Dating the undateable

Dr Robyn Pickering
Dr Robyn Pickering

When a fossil is too old for one technique, and the rock around it too young for another, dating a find can be almost impossible. This conundrum has plagued paleoanthropologists in South Africa for a very long time, but thanks to the work of Dr Robyn Pickering things have changed.

Over the past 10 years, the University of Cape Town (UCT)-based isotope geochemist has successfully adapted uranium-lead dating techniques to provide the first set of direct ages for the caves in which early human fossils were found in South Africa. Her work has changed the way this record is viewed around the world.

“As an undergraduate student I was taught that it was impossible to date our fossil sites,” Pickering remembers.
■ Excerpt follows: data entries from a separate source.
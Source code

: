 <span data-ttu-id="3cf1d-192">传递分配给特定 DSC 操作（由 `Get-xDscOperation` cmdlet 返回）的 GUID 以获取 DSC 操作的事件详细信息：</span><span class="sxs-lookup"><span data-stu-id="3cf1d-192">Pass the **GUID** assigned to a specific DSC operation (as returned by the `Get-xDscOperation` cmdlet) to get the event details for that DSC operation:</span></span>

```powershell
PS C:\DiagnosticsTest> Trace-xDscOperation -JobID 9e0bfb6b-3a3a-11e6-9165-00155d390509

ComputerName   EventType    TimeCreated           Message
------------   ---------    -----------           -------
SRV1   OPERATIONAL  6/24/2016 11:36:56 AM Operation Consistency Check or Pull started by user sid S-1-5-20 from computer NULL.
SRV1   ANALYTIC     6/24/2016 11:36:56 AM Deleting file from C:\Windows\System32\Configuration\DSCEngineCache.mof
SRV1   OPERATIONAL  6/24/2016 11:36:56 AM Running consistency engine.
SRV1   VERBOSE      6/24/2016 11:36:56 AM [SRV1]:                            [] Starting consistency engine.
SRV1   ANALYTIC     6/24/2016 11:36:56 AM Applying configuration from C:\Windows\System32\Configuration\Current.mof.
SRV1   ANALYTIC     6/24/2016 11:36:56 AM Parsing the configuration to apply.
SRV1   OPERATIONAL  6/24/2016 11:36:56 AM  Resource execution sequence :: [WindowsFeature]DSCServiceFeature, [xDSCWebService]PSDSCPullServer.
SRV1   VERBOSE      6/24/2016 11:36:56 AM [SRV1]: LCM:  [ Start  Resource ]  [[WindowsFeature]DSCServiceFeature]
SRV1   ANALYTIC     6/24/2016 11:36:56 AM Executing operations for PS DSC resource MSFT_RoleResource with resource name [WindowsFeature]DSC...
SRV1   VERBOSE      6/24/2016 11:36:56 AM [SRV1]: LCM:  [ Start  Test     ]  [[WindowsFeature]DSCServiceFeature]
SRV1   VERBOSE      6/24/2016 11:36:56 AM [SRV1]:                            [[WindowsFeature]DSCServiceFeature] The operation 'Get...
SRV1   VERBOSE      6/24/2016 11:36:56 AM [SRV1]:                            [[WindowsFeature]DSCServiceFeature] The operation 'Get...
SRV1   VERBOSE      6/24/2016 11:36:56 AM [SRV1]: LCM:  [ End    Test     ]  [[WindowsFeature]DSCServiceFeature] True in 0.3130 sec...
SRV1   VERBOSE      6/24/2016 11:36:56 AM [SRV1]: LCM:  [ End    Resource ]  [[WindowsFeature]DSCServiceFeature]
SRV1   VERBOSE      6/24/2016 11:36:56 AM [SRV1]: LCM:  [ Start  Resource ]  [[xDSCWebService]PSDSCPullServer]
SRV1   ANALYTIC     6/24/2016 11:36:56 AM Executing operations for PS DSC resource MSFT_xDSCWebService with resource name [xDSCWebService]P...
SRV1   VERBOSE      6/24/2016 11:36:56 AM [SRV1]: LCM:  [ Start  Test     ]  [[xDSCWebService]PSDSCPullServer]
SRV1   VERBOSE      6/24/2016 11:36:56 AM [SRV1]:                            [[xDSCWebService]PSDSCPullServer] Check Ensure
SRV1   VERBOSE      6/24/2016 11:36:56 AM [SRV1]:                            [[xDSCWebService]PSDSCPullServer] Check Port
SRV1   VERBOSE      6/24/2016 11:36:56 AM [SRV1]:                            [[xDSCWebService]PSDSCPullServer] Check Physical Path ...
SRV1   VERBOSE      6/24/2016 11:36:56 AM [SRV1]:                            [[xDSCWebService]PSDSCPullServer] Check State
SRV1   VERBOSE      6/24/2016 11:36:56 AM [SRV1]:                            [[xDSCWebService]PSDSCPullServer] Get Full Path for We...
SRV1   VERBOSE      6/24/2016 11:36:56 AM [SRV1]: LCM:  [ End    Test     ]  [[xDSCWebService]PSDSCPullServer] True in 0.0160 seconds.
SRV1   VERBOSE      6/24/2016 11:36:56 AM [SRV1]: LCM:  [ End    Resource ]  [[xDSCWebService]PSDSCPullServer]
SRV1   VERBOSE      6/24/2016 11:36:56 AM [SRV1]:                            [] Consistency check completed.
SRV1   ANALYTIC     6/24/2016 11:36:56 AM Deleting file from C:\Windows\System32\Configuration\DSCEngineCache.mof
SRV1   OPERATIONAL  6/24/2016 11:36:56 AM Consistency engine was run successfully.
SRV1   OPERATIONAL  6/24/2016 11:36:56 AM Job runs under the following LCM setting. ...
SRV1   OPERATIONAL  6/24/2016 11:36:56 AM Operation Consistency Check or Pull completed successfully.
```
This fallacy was based on the geological youthfulness of South African caves. At only between two and three million years old, local cave rock could not be dated using the uranium-lead technique.

Developed in the 1950s, uranium-lead dating is geology’s cornerstone technique — it was used to determine the age of our planet. Until the early 2000s, its use was confined to truly ancient materials due to uranium’s long half-life. For substances younger than 50 000 years, radiocarbon dating is used.

Naturally-occurring radioactive uranium is locked into rocks as they form, and starts decaying into lead almost immediately. Because scientists know the rate at which uranium decays, they only have to measure the amount of uranium and lead present in a rock to determine its age.

In the early 2000s, technology emerged that finally made it possible to use uranium-lead dating on younger rocks. South African cave rock remained a problem, however, as it contains only miniscule amounts of uranium.

Pickering earned her PhD by adapting uranium-lead dating to South African circumstances. “Uranium is not visible to the naked eye, hence we needed to come up with ways to determine where in a rock it could be, so that we could do better fieldwork to bring viable samples back to the lab.”

The combination of field and laboratory work is a hallmark of Pickering’s approach. “The person who does the dating has to understand where the samples are coming from and where the fossils are in relation to that. The big picture is very important, as is the collaboration between everybody working on a fossil site.”

Having spent 10 years in Switzerland and Australia, Pickering returned to South Africa in 2015 to join UCT’s department of geological sciences. “My dream since undergraduate days was to date local cave sites, and I had to go away to learn how to do that,” she says. “But I’m excited to be back to help train and inspire a new generation of scientists. Married and with two small children, I am aware that I can be a positive role model for young women. I also want to help ensure that expertise and funding come to South Africa and stay here.”

As far as the next scientific challenge is concerned, Pickering has her sights set on calcrete, the carbonate that forms in soil and is present at many open-air fossil sites. “Finding out how to date materials that people believe cannot be dated keeps me going. You are never completely done as a researcher — there are always more questions to answer.”